_REQUIREMENT_
Restate exactly the lines from the top of the listing below to the line containing "diese Ressourcen zugreifen."; the remaining lines are not wanted.
"""
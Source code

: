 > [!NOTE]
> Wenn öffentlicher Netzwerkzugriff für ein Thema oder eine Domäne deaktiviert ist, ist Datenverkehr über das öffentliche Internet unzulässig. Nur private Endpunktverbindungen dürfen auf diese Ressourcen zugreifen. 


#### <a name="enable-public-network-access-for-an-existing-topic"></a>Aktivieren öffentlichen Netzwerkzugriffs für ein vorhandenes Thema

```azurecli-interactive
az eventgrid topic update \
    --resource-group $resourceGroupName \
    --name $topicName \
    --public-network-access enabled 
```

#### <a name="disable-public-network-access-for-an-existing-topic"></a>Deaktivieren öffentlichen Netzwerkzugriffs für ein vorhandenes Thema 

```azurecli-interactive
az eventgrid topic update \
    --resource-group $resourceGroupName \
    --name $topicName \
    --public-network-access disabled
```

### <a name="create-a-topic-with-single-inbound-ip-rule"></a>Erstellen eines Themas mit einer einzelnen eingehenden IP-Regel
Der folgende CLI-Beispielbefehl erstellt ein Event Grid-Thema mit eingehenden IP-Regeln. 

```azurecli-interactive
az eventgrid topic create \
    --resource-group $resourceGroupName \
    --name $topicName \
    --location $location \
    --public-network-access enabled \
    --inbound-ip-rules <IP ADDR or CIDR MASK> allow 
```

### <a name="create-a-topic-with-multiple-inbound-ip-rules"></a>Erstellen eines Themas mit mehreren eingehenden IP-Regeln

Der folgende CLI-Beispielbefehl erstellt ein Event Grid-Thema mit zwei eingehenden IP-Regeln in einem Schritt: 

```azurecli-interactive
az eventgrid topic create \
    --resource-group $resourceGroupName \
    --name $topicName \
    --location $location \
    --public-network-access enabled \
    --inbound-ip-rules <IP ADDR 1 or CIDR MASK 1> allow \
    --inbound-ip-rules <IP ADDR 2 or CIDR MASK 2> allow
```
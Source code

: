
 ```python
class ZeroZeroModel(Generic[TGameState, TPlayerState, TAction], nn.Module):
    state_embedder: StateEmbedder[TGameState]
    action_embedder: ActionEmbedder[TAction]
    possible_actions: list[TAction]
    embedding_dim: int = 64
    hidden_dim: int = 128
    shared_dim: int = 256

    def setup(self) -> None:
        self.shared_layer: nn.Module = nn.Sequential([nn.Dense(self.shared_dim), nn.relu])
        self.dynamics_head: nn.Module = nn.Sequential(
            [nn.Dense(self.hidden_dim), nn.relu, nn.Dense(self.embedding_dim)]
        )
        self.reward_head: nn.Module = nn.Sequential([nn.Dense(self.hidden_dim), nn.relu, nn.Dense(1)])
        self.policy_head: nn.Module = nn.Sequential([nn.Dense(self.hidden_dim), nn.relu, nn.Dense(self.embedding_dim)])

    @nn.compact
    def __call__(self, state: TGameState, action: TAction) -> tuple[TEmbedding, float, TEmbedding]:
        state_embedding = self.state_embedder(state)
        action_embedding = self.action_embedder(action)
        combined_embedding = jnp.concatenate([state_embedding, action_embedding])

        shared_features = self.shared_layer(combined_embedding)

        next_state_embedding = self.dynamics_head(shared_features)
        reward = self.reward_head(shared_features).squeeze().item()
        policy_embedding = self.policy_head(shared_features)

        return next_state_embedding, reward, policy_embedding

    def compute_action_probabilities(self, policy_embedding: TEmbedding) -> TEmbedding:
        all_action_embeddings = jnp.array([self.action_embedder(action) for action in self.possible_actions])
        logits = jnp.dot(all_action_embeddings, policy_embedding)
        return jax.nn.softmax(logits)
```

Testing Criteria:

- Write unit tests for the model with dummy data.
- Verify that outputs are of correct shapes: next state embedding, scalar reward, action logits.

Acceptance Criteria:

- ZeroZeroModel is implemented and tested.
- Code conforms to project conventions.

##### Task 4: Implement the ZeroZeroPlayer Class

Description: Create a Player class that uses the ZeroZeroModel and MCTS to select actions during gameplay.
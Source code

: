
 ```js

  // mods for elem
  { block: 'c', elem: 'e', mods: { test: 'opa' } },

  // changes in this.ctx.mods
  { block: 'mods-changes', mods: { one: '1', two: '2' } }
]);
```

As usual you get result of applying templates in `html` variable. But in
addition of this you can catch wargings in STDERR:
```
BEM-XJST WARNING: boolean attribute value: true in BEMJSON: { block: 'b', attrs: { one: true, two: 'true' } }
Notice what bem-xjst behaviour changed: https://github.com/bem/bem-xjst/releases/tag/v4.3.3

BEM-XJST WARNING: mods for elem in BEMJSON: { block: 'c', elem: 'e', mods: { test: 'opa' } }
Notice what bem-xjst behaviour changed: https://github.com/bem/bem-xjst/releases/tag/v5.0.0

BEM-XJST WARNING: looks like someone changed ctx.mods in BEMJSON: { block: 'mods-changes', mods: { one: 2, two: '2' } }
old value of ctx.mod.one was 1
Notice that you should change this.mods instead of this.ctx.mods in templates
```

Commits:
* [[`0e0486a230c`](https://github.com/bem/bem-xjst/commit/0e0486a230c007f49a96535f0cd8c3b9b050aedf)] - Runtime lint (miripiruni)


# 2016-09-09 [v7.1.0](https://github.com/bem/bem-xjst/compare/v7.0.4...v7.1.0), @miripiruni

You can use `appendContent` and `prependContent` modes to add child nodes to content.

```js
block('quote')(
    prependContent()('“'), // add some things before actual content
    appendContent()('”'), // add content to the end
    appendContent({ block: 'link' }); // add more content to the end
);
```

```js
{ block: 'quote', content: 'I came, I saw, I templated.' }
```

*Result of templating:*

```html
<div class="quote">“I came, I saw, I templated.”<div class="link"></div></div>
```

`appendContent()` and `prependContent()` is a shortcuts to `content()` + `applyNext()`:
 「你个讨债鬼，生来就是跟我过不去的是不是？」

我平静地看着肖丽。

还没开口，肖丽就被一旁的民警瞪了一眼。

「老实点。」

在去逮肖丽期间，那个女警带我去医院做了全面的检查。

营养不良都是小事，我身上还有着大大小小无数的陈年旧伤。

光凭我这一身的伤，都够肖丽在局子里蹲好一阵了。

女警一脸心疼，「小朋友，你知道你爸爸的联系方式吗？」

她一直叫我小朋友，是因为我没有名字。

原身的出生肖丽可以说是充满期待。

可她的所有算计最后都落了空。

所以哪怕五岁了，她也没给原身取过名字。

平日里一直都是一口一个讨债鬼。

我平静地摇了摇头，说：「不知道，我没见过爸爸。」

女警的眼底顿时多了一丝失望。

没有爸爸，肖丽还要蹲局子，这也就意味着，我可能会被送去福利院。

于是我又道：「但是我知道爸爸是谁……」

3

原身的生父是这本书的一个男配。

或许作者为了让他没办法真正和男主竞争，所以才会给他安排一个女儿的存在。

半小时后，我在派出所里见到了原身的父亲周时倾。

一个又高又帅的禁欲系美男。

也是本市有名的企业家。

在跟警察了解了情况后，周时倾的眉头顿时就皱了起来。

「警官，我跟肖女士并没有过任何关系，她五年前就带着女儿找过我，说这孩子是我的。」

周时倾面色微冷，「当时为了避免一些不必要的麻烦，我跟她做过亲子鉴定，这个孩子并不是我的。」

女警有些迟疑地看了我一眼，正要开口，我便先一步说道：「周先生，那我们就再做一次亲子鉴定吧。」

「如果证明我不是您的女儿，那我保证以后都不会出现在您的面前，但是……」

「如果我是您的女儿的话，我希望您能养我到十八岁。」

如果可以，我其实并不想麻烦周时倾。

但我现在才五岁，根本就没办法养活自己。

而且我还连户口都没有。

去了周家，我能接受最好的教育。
"""
_RESPONSE AREA_
Source code

: > [!NOTE]
> Wenn öffentlicher Netzwerkzugriff für ein Thema oder eine Domäne deaktiviert ist, ist Datenverkehr über das öffentliche Internet unzulässig. Nur private Endpunktverbindungen dürfen auf diese Ressourcen zugreifen. 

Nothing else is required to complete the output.